(Instructions for the task)
Give again, word for word, every line below from the one that has "## $ percent_small_gravel_substrate" through the one that has "## $ percent_large_woody_cover_inchannel", both included, and no others.

-------- Data provided --------

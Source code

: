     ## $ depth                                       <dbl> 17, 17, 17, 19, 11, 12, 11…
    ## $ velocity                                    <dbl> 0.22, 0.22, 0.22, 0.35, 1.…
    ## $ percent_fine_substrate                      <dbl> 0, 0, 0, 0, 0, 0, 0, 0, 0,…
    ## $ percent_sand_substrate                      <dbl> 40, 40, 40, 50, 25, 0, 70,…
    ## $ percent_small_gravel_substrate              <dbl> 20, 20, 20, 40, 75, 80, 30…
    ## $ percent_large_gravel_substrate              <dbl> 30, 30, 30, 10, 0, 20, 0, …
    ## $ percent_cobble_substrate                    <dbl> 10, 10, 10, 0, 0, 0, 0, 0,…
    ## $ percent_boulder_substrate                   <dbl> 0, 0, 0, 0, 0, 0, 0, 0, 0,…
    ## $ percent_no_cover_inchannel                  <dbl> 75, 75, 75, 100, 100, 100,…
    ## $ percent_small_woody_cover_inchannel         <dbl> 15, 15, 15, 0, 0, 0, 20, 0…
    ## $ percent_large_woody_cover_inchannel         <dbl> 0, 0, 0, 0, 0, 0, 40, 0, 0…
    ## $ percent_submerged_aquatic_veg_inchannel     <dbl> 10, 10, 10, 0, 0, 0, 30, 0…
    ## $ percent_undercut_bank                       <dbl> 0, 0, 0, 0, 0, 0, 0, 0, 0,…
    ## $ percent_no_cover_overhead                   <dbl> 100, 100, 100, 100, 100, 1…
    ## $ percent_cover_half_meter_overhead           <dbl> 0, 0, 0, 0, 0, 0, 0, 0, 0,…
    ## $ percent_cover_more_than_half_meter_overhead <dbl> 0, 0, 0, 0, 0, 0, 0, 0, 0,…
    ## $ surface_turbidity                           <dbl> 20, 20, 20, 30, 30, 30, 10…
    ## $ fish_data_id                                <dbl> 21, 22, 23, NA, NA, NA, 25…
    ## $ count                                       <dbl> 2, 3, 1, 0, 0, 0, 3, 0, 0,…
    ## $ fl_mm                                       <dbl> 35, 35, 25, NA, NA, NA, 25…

--------

(Exercise output)
    ## $ percent_small_gravel_substrate              <dbl> 20, 20, 20, 40, 75, 80, 30…
    ## $ percent_large_gravel_substrate              <dbl> 30, 30, 30, 10, 0, 20, 0, …
    ## $ percent_cobble_substrate                    <dbl> 10, 10, 10, 0, 0, 0, 0, 0,…
    ## $ percent_boulder_substrate                   <dbl> 0, 0, 0, 0, 0, 0, 0, 0, 0,…
    ## $ percent_no_cover_inchannel                  <dbl> 75, 75, 75, 100, 100, 100,…
    ## $ percent_small_woody_cover_inchannel         <dbl> 15, 15, 15, 0, 0, 0, 20, 0…
    ## $ percent_large_woody_cover_inchannel         <dbl> 0, 0, 0, 0, 0, 0, 40, 0, 0…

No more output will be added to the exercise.